Values with a normal distribution are expressed as mean ± SD, and values with a non-normal distribution are expressed as median (interquartile range). We used Student t test or the Mann Whitney U test for continuous variables. The sensitivity, specificity, positive predictive value (PPV), and negative predictive value (NPV) of the ML-assisted system for detecting thyrotoxicosis were computed based on the definition of overt thyrotoxicosis. Diagnostic values ​were analyzed using leave one-out cross validation (LOOCV), but the LOOCV was modified so that the training data did not include the test data. For example, if we have two participants A and B, and these participants have 3 HR-TFT pairs at three different time points (T1, T2, and T3). Our ML-assisted system predicts thyrotoxicosis in participant A at T2 using HR data at T2 and the HR-TFT pair at T1 (Ta1 → Ta2) or T3 (Ta3 → Ta2).
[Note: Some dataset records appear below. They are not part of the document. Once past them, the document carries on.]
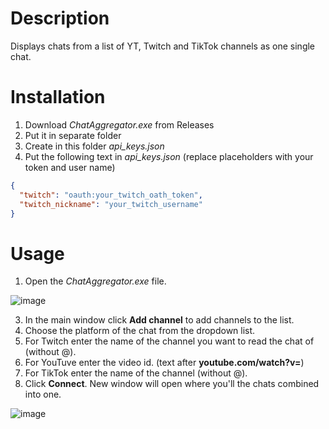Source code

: # Description
Displays chats from a list of YT, Twitch and TikTok channels as one single chat.
# Installation
1. Download *ChatAggregator.exe* from Releases
2. Put it in separate folder
3. Create in this folder *api_keys.json*
4. Put the following text in *api_keys.json* (replace placeholders with your token and user name)
``` json
{
  "twitch": "oauth:your_twitch_oath_token",
  "twitch_nickname": "your_twitch_username"
}
```
# Usage
1. Open the *ChatAggregator.exe* file.
  
  ![image](https://github.com/user-attachments/assets/48508b00-d027-41c3-a6e7-5c7baecfb85d)
  
3. In the main window click **Add channel** to add channels to the list.
4. Choose the platform of the chat from the dropdown list.
  1. For Twitch enter the name of the channel you want to read the chat of (without @).
  2. For YouTuve enter the video id. (text after **youtube.com/watch?v=**)
  3. For TikTok enter the name of the channel (without @).
4. Click **Connect**. New window will open where you'll the chats combined into one.
  
  ![image](https://github.com/user-attachments/assets/4c5e7546-c77a-4f78-a816-4e608f472f44)
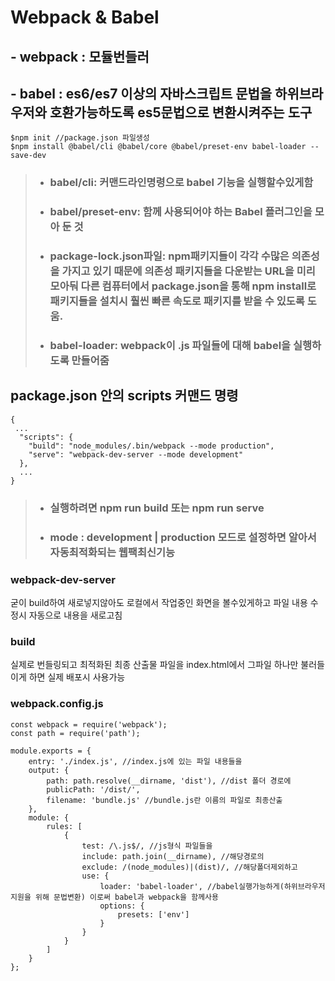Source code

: # Webpack & Babel

## - webpack : 모듈번들러
## - babel : es6/es7 이상의 자바스크립트 문법을 하위브라우저와 호환가능하도록 es5문법으로 변환시켜주는 도구
```
$npm init //package.json 파일생성
$npm install @babel/cli @babel/core @babel/preset-env babel-loader --save-dev
```
>* ### babel/cli: 커맨드라인명령으로 babel 기능을 실행할수있게함
>* ### babel/preset-env: 함께 사용되어야 하는 Babel 플러그인을 모아 둔 것
>* ### package-lock.json파일: npm패키지들이 각각 수많은 의존성을 가지고 있기 때문에 의존성 패키지들을 다운받는 URL을 미리 모아둬 다른 컴퓨터에서 package.json을 통해 npm install로 패키지들을 설치시 훨씬 빠른 속도로 패키지를 받을 수 있도록 도움.
>* ### babel-loader: webpack이 .js 파일들에 대해 babel을 실행하도록 만들어줌
## package.json 안의 scripts 커맨드 명령
```
{
 ...
  "scripts": {
    "build": "node_modules/.bin/webpack --mode production",
    "serve": "webpack-dev-server --mode development"
  },
  ...
}
```
>* ### 실행하려면 npm run build 또는 npm run serve
>* ### mode : development | production 모드로 설정하면 알아서 자동최적화되는 웹팩최신기능

### webpack-dev-server
굳이 build하여 새로넣지않아도
로컬에서 작업중인 화면을 볼수있게하고 
파일 내용 수정시 자동으로 내용을 새로고침

### build
실제로 번들링되고 최적화된 최종 산출물 파일을 index.html에서 그파일 하나만 불러들이게 하면 실제 배포시 사용가능

### webpack.config.js
```
const webpack = require('webpack');
const path = require('path');

module.exports = {
    entry: './index.js', //index.js에 있는 파일 내용들을
    output: {
        path: path.resolve(__dirname, 'dist'), //dist 폴더 경로에
        publicPath: '/dist/',
        filename: 'bundle.js' //bundle.js란 이름의 파일로 최종산출
    },
    module: {
        rules: [
            {
                test: /\.js$/, //js형식 파일들을
                include: path.join(__dirname), //해당경로의
                exclude: /(node_modules)|(dist)/, //해당폴더제외하고
                use: {
                    loader: 'babel-loader', //babel실행가능하게(하위브라우저지원을 위해 문법변환) 이로써 babel과 webpack을 함께사용
                    options: {
                        presets: ['env'] 
                    }
                }
            }
        ]
    }
};
```
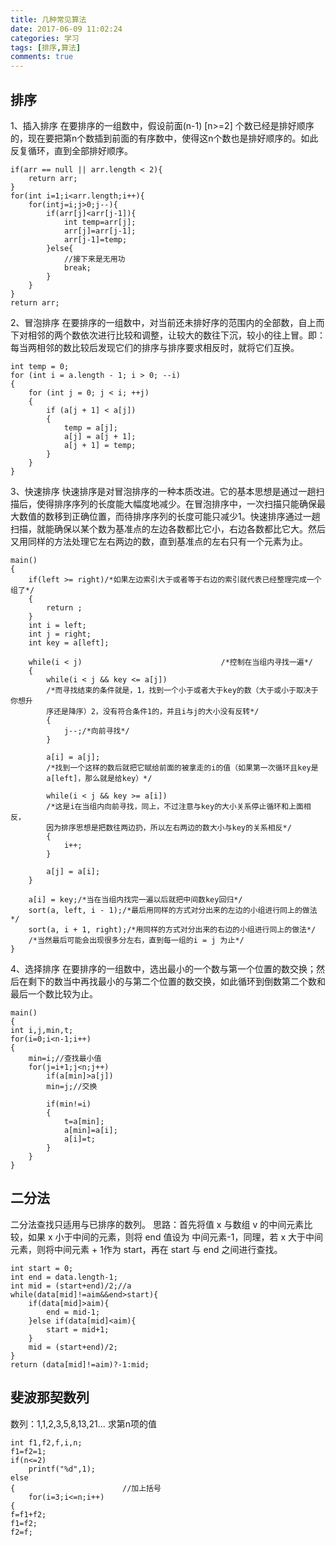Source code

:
 ```yaml
---
title: 几种常见算法
date: 2017-06-09 11:02:24
categories: 学习
tags: [排序,算法]
comments: true
---
```


## 排序
1、插入排序
在要排序的一组数中，假设前面(n-1) [n>=2] 个数已经是排好顺序的，现在要把第n个数插到前面的有序数中，使得这n个数也是排好顺序的。如此反复循环，直到全部排好顺序。
<!--more-->
```
if(arr == null || arr.length < 2){
    return arr;
}
for(int i=1;i<arr.length;i++){
    for(intj=i;j>0;j--){
        if(arr[j]<arr[j-1]){
            int temp=arr[j];
            arr[j]=arr[j-1];
            arr[j-1]=temp;
        }else{
            //接下来是无用功
            break;
        }
    }
}
return arr;
```

2、冒泡排序
在要排序的一组数中，对当前还未排好序的范围内的全部数，自上而下对相邻的两个数依次进行比较和调整，让较大的数往下沉，较小的往上冒。即：每当两相邻的数比较后发现它们的排序与排序要求相反时，就将它们互换。
```
int temp = 0;
for (int i = a.length - 1; i > 0; --i)
{
    for (int j = 0; j < i; ++j)
    {
        if (a[j + 1] < a[j])
        {
            temp = a[j];
            a[j] = a[j + 1];
            a[j + 1] = temp;
        }
    }
}
```

3、快速排序
快速排序是对冒泡排序的一种本质改进。它的基本思想是通过一趟扫描后，使得排序序列的长度能大幅度地减少。在冒泡排序中，一次扫描只能确保最大数值的数移到正确位置，而待排序序列的长度可能只减少1。快速排序通过一趟扫描，就能确保以某个数为基准点的左边各数都比它小，右边各数都比它大。然后又用同样的方法处理它左右两边的数，直到基准点的左右只有一个元素为止。
```
main()
{
    if(left >= right)/*如果左边索引大于或者等于右边的索引就代表已经整理完成一个组了*/
    {
        return ;
    }
    int i = left;
    int j = right;
    int key = a[left];

    while(i < j)                               /*控制在当组内寻找一遍*/
    {
        while(i < j && key <= a[j])
        /*而寻找结束的条件就是，1，找到一个小于或者大于key的数（大于或小于取决于你想升
        序还是降序）2，没有符合条件1的，并且i与j的大小没有反转*/ 
        {
            j--;/*向前寻找*/
        }

        a[i] = a[j];
        /*找到一个这样的数后就把它赋给前面的被拿走的i的值（如果第一次循环且key是
        a[left]，那么就是给key）*/

        while(i < j && key >= a[i])
        /*这是i在当组内向前寻找，同上，不过注意与key的大小关系停止循环和上面相反，
        因为排序思想是把数往两边扔，所以左右两边的数大小与key的关系相反*/
        {
            i++;
        }

        a[j] = a[i];        
    }

    a[i] = key;/*当在当组内找完一遍以后就把中间数key回归*/
    sort(a, left, i - 1);/*最后用同样的方式对分出来的左边的小组进行同上的做法*/
    sort(a, i + 1, right);/*用同样的方式对分出来的右边的小组进行同上的做法*/
    /*当然最后可能会出现很多分左右，直到每一组的i = j 为止*/
}
```

4、选择排序
在要排序的一组数中，选出最小的一个数与第一个位置的数交换；然后在剩下的数当中再找最小的与第二个位置的数交换，如此循环到倒数第二个数和最后一个数比较为止。
```
main()
{
int i,j,min,t;
for(i=0;i<n-1;i++)
{
    min=i;//查找最小值
    for(j=i+1;j<n;j++)
        if(a[min]>a[j])
        min=j;//交换

        if(min!=i)
        {
            t=a[min];
            a[min]=a[i];
            a[i]=t;
        }
    }
}
```



## 二分法
二分法查找只适用与已排序的数列。
思路：首先将值 x 与数组 v 的中间元素比较，如果 x 小于中间的元素，则将 end 值设为 中间元素-1，同理，若 x 大于中间元素，则将中间元素 + 1作为 start，再在 start 与 end 之间进行查找。
```
int start = 0;
int end = data.length-1;
int mid = (start+end)/2;//a
while(data[mid]!=aim&&end>start){
    if(data[mid]>aim){
        end = mid-1;
    }else if(data[mid]<aim){
        start = mid+1;
    }
    mid = (start+end)/2;
}
return (data[mid]!=aim)?-1:mid;
```

## 斐波那契数列
数列：1,1,2,3,5,8,13,21...  求第n项的值
```
int f1,f2,f,i,n;    
f1=f2=1;
if(n<=2)    
    printf("%d",1);    
else 
{                        //加上括号
    for(i=3;i<=n;i++)      
{   
f=f1+f2;         
f1=f2;   
f2=f;             
```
When we test Ta1 → Ta2, learning data are as follows; Ta1 → Ta3, Ta3 → Ta1, Tb1 → Tb2, Tb2 → Tb1, Tb1 → Tb3, Tb3 → Tb1, Tb2 → Ta3, and Tb3 → Tb2). We did not include Ta3 → Ta2 in the training data to prevent the inclusion of the test data in the training data. Our ML-assisted system predicts thyrotoxicosis at T2 in participant A with the average value of probability derived from Ta1 → Ta2 and Ta3 → Ta2. A two-tailed p < 0.05 was considered statistically significant. All statistical analyses and data preparation were performed using IBM SPSS Statistics (version 28.0; IBM Corporation, Armonk, NY, USA).